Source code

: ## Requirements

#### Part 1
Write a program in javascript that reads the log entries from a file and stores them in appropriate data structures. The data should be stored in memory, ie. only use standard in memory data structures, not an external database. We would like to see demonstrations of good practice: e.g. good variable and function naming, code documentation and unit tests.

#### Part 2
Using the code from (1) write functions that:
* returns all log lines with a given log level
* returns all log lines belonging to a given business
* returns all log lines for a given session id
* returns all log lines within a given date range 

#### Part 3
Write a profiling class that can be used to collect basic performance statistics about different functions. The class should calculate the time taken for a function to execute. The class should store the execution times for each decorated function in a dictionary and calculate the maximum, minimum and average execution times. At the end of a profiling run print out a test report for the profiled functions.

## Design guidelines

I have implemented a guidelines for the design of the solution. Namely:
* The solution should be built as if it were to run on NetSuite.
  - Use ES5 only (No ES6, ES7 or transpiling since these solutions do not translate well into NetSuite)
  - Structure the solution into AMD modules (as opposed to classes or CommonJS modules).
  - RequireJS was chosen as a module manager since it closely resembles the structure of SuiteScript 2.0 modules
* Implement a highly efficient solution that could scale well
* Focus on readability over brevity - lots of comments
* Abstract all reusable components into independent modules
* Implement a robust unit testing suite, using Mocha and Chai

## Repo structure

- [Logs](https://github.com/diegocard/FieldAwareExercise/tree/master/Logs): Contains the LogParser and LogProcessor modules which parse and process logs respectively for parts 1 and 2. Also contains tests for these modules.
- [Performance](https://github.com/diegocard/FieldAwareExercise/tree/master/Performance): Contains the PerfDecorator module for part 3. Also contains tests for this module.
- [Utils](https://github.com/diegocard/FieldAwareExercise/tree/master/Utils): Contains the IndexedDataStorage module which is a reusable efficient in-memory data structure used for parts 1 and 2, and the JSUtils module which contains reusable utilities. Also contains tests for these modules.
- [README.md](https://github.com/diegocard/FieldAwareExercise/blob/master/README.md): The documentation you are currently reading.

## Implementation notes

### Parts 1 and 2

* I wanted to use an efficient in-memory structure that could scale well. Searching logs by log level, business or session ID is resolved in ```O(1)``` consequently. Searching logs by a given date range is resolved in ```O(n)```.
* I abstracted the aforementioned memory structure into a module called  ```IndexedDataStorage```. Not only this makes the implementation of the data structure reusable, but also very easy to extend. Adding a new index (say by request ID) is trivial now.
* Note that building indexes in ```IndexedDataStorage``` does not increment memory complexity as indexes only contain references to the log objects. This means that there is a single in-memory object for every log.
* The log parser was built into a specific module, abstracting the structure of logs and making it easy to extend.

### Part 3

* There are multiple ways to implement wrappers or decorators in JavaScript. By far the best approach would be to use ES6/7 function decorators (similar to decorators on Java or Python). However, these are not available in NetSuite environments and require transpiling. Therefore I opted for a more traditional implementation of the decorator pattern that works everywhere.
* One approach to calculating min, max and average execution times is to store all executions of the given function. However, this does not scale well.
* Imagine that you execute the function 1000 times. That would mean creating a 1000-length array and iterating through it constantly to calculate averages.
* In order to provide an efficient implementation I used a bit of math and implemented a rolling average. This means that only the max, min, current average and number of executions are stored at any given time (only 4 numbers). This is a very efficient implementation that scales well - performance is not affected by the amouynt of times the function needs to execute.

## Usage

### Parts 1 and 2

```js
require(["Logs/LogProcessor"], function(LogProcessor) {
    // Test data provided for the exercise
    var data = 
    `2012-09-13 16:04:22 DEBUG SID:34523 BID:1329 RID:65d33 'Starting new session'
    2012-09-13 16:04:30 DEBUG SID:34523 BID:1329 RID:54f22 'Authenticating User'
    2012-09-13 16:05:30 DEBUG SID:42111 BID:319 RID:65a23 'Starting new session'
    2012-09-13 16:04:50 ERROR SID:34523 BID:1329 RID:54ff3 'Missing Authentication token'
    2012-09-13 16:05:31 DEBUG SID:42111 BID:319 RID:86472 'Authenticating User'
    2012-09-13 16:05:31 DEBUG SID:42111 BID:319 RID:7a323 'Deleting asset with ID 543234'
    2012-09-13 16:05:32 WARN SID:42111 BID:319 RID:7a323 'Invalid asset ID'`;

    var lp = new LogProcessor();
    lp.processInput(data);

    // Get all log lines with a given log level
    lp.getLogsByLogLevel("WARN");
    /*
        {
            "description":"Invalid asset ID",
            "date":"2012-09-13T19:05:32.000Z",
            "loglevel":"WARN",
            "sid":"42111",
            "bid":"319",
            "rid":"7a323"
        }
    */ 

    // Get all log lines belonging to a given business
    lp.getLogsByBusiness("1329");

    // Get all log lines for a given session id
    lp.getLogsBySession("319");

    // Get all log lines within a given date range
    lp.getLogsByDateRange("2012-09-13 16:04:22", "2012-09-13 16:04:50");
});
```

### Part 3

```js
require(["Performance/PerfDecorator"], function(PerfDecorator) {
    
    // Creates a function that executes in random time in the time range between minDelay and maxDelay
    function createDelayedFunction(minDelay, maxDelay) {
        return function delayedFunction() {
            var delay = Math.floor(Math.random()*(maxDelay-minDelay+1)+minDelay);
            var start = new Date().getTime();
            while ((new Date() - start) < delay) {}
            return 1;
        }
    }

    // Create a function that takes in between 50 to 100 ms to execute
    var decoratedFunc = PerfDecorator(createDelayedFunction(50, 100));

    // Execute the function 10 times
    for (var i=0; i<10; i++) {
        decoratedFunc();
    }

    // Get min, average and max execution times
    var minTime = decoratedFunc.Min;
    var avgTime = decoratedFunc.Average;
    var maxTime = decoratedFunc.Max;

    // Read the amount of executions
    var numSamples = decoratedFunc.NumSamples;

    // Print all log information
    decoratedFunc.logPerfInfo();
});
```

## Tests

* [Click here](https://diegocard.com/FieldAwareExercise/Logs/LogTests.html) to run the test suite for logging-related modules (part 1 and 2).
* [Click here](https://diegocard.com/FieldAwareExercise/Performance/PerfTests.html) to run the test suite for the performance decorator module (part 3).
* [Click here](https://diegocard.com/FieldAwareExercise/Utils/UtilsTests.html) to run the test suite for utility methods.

▶ _Your assignment_: Quote, with nothing altered, all lines from the start of the entries to the line that carries "#### Part 3", inclusive.

▶ _Result_:
Source code

: ## Requirements

#### Part 1
Write a program in javascript that reads the log entries from a file and stores them in appropriate data structures. The data should be stored in memory, ie. only use standard in memory data structures, not an external database. We would like to see demonstrations of good practice: e.g. good variable and function naming, code documentation and unit tests.

#### Part 2
Using the code from (1) write functions that:
* returns all log lines with a given log level
* returns all log lines belonging to a given business
* returns all log lines for a given session id
* returns all log lines within a given date range 

#### Part 3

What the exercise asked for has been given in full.